“You deserve a gigantic apple plaque,” Ella says. Ella is merely making a joke; she thinks I went to see my mother this afternoon and doesn’t know about Gladys Wycomb’s threat, doesn’t know what a long day it’s been. In any case, I’ve already lost track of the chrome apple. I believe Jessica’s assistant Belinda carried it away.
Jessica says to me, “Take it easy tonight, okay?” She looks at Ella. “Make her relax.”
“The same to you,” I say.
“I’m not the one in the eye of the storm,” Jessica says. Abruptly, she jumps out of the elevator and hugs me, and as she does, she whispers in my ear so Ella can’t hear, “You did the right thing.”
Ella and I sit in the Family Kitchen, and Ella pulls cheese, hummus, and baby carrots out of the refrigerator. She isn’t a fan of the food here—even though downstairs the chefs will fix anything we want exactly to our specifications—so I always make sure we’re stocked in the residence when she visits. I call down to ask for a Cobb salad for myself, and Ella and I analyze the evening for a while, discussing the impressive delivery of the girl who recited “Theme for English B,” the vaguely and uncomfortably sexual overtones of the baton-twirling fourth-graders, and Ella says, “Did you talk to Senator Zimon tonight?
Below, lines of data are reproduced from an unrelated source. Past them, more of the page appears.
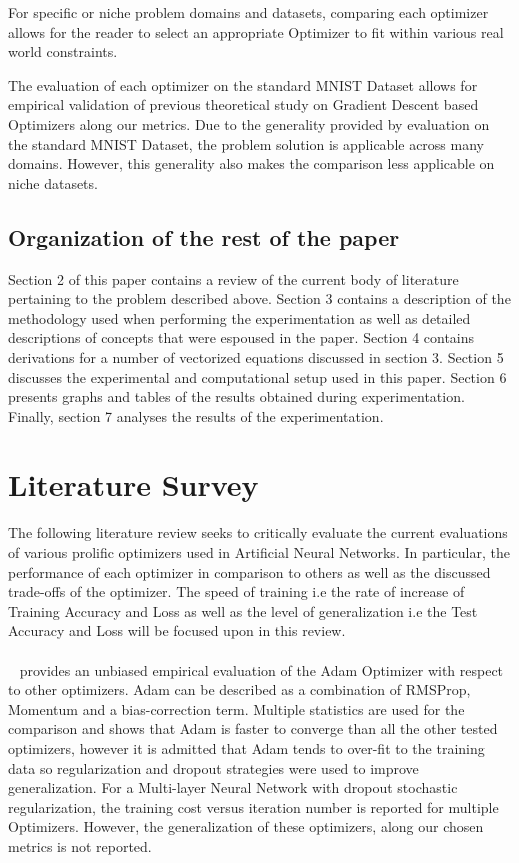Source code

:\documentclass{article}
\begin{document}
	For specific or niche problem domains and datasets, comparing each optimizer allows for the reader to select an appropriate Optimizer to fit within various real world constraints.
	
	The evaluation of each optimizer on the standard MNIST Dataset allows for empirical validation of previous theoretical study on Gradient Descent based Optimizers along our metrics. Due to the generality provided by evaluation on the standard MNIST Dataset, the problem solution is applicable across many domains. However, this generality also makes the comparison less applicable on niche datasets.
	
	
	\subsection{Organization of the rest of the paper}
	
	Section 2 of this paper contains a review of the current body of literature pertaining to the problem described above. Section 3 contains a description of the methodology used when performing the experimentation as well as detailed descriptions of concepts that were espoused in the paper. Section 4 contains derivations for a number of vectorized equations discussed in section 3. Section 5 discusses the experimental and computational setup used in this paper. Section 6 presents graphs and tables of the results obtained during experimentation. Finally, section 7 analyses the results of the experimentation.
	
	
\section{Literature Survey}	
 The following literature review seeks to critically evaluate the current evaluations of various prolific optimizers used in Artificial Neural Networks. In particular, the performance of each optimizer in comparison to others as well as the discussed trade-offs of the optimizer. The speed of training i.e the rate of increase of Training Accuracy and Loss as well as the level of generalization i.e the Test Accuracy and Loss will be focused upon in this review.
 
 
 \paragraph{}~\citet{kingma2014adam} provides an unbiased empirical evaluation of the Adam Optimizer with respect to other optimizers. Adam can be described as a combination of RMSProp, Momentum and a bias-correction term.
 Multiple statistics are used for the comparison and shows that Adam is faster to converge than all the other tested optimizers, however it is admitted that Adam tends to over-fit to the training data so regularization and dropout strategies were used to improve generalization. For a Multi-layer Neural Network with dropout stochastic regularization, the training cost versus iteration number is reported for multiple Optimizers. However, the generalization of these optimizers, along our chosen metrics is not reported.
 
\end{document}
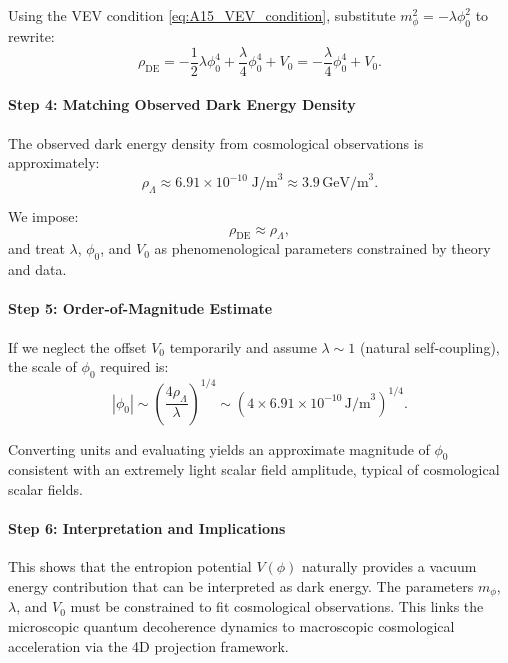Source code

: \documentclass[12pt]{article}
\begin{document}
Using the VEV condition \eqref{eq:A15_VEV_condition}, substitute \( m_\phi^2 = - \lambda \phi_0^2 \) to rewrite:
\[
\rho_{\text{DE}} = -\frac{1}{2} \lambda \phi_0^4 + \frac{\lambda}{4} \phi_0^4 + V_0 = -\frac{\lambda}{4} \phi_0^4 + V_0.
\]

\vspace{1em}
\noindent
\paragraph{Step 4: Matching Observed Dark Energy Density}

The observed dark energy density from cosmological observations is approximately:
\[
\rho_{\Lambda} \approx 6.91 \times 10^{-10} \; \text{J/m}^3 \approx 3.9 \, \text{GeV/m}^3.
\]

We impose:
\begin{equation}
\rho_{\text{DE}} \approx \rho_\Lambda,
\label{eq:A15_matching}
\end{equation}
and treat \(\lambda\), \(\phi_0\), and \(V_0\) as phenomenological parameters constrained by theory and data.

\vspace{1em}
\noindent
\paragraph{Step 5: Order-of-Magnitude Estimate}

If we neglect the offset \(V_0\) temporarily and assume \(\lambda \sim 1\) (natural self-coupling), the scale of \(\phi_0\) required is:
\[
|\phi_0| \sim \left( \frac{4 \rho_\Lambda}{\lambda} \right)^{1/4} \sim (4 \times 6.91 \times 10^{-10} \, \text{J/m}^3)^{1/4}.
\]

Converting units and evaluating yields an approximate magnitude of \(\phi_0\) consistent with an extremely light scalar field amplitude, typical of cosmological scalar fields.

\vspace{1em}
\noindent
\paragraph{Step 6: Interpretation and Implications}

This shows that the entropion potential \(V(\phi)\) naturally provides a vacuum energy contribution that can be interpreted as dark energy. The parameters \(m_\phi\), \(\lambda\), and \(V_0\) must be constrained to fit cosmological observations. This links the microscopic quantum decoherence dynamics to macroscopic cosmological acceleration via the 4D projection framework.
\end{document}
I think he’s had hair implants.” She adds, “Does Jessica ever annoy you because she’s so perfect?”
I smile. “Does that mean Jessica annoys you because she’s perfect?”
“Not at all!” Ella grins her father’s grin. “No, I’m totally not threatened by this woman who’s close to my own age, who you spend all your time with and like better than me. Not one little bit!”
“I think the world of Jessica, but I only have one daughter, and there’s no one I love more. Would you like to sit on my lap?” I am mostly teasing, as Ella is, too, but she rises, turns, and lowers her rear end onto my thighs for a second. I run my palm down her back, over her still-long caramel-colored hair. Then she stands, reaching forward for a carrot that she dips in the hummus. She bites into it and says over one shoulder, with her mouth full, “What I’m really hungry for right now is a poop sandwich.”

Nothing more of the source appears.